Why Choose DNA Labs UAE for Genetic Testing?
DNA Labs UAE is a leading provider of genetic testing services in the United Arab Emirates. With state-of-the-art facilities and a team of expert geneticists, the lab offers accurate and reliable testing for a wide range of genetic conditions, including Hyperlysinemia Type 1. The lab is committed to providing confidential and compassionate care, ensuring that individuals and families receive the support they need throughout the testing process.

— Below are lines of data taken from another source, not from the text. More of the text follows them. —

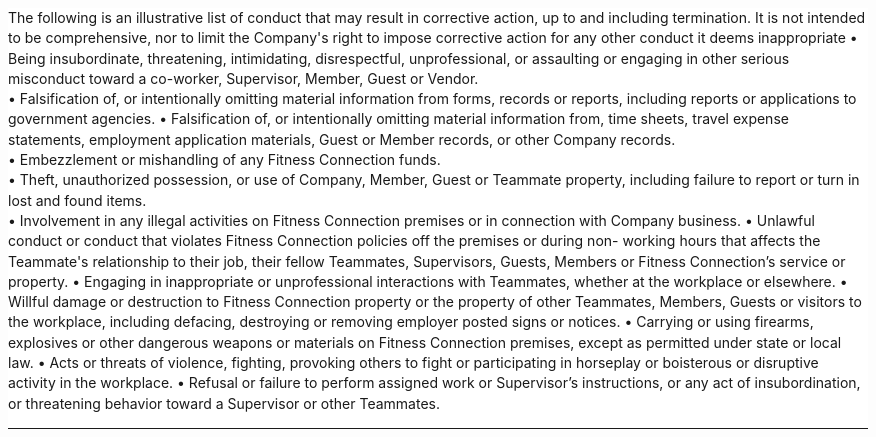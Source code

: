  
The following is an illustrative list of conduct that may result in corrective action, up to and including termination. It is 
not intended to be comprehensive, nor to limit the Company's right to impose corrective action for any other conduct it 
deems inappropriate 
• 
Being insubordinate, threatening, intimidating, disrespectful, unprofessional, or assaulting or engaging in 
other serious misconduct toward a co-worker, Supervisor, Member, Guest or Vendor.  
• 
Falsification of, or intentionally omitting material information from forms, records or reports, including 
reports or applications to government agencies. 
• 
Falsification of, or intentionally omitting material information from, time sheets, travel expense statements, 
employment application materials, Guest or Member records, or other Company records.  
• 
Embezzlement or mishandling of any Fitness Connection funds.  
• 
Theft, unauthorized possession, or use of Company, Member, Guest or Teammate property, including 
failure to report or turn in lost and found items.  
• 
Involvement in any illegal activities on Fitness Connection premises or in connection with Company 
business. 
• 
Unlawful conduct or conduct that violates Fitness Connection policies off the premises or during non-
working hours that affects the Teammate's relationship to their job, their fellow Teammates, Supervisors, 
Guests, Members or Fitness Connection’s service or property. 
• 
Engaging in inappropriate or unprofessional interactions with Teammates, whether at the workplace or 
elsewhere. 
• 
Willful damage or destruction to Fitness Connection property or the property of other Teammates, 
Members, Guests or visitors to the workplace, including defacing, destroying or removing employer posted 
signs or notices. 
• 
Carrying or using firearms, explosives or other dangerous weapons or materials on Fitness Connection 
premises, except as permitted under state or local law. 
• 
Acts or threats of violence, fighting, provoking others to fight or participating in horseplay or boisterous or 
disruptive activity in the workplace. 
• 
Refusal or failure to perform assigned work or Supervisor’s instructions, or any act of insubordination, or 
threatening behavior toward a Supervisor or other Teammates.

---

For more information about the AASS Gene Hyperlysinemia Type 1 Genetic Test and to schedule an appointment, please visit https://dnalabsuae.com/tests/aass-gene-hyperlysinemia-type-1-genetic-test/.
Conclusion
Hyperlysinemia Type 1 is a rare but manageable condition with the right diagnosis and treatment. Recognizing the symptoms early and undergoing genetic testing can make a significant difference in the management of the disorder. DNA Labs UAE provides a comprehensive and reliable genetic test for Hyperlysinemia Type 1, helping individuals and families gain the insights they need into this condition. With a commitment to accuracy, privacy, and support, DNA Labs UAE is a trusted partner in genetic testing services.